* Requirement
Give the count of lines in the records below that contain "tested", and say nothing more.

++++ Source records

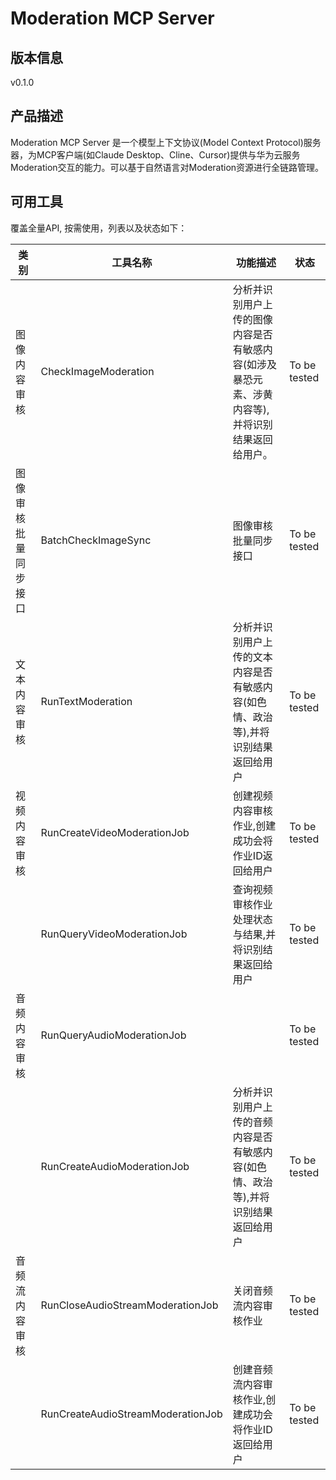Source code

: # Moderation MCP Server 

## 版本信息
v0.1.0

## 产品描述

Moderation MCP Server 是一个模型上下文协议(Model Context Protocol)服务器，为MCP客户端(如Claude Desktop、Cline、Cursor)提供与华为云服务Moderation交互的能力。可以基于自然语言对Moderation资源进行全链路管理。

## 可用工具
覆盖全量API, 按需使用，列表以及状态如下：

| 类别 | 工具名称 | 功能描述 | 状态 |
| --- | --- | --- | --- |
| 图像内容审核 | CheckImageModeration | 分析并识别用户上传的图像内容是否有敏感内容(如涉及暴恐元素、涉黄内容等),并将识别结果返回给用户。 | To be tested |
| 图像审核批量同步接口 | BatchCheckImageSync | 图像审核批量同步接口 | To be tested |
| 文本内容审核 | RunTextModeration | 分析并识别用户上传的文本内容是否有敏感内容(如色情、政治等),并将识别结果返回给用户 | To be tested |
| 视频内容审核 | RunCreateVideoModerationJob | 创建视频内容审核作业,创建成功会将作业ID返回给用户 | To be tested |
|  | RunQueryVideoModerationJob | 查询视频审核作业处理状态与结果,并将识别结果返回给用户 | To be tested |
| 音频内容审核 | RunQueryAudioModerationJob |  | To be tested |
|  | RunCreateAudioModerationJob | 分析并识别用户上传的音频内容是否有敏感内容(如色情、政治等),并将识别结果返回给用户 | To be tested |
| 音频流内容审核 | RunCloseAudioStreamModerationJob | 关闭音频流内容审核作业 | To be tested |
|  | RunCreateAudioStreamModerationJob | 创建音频流内容审核作业,创建成功会将作业ID返回给用户 | To be tested |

++++++++

* Solution for this task
9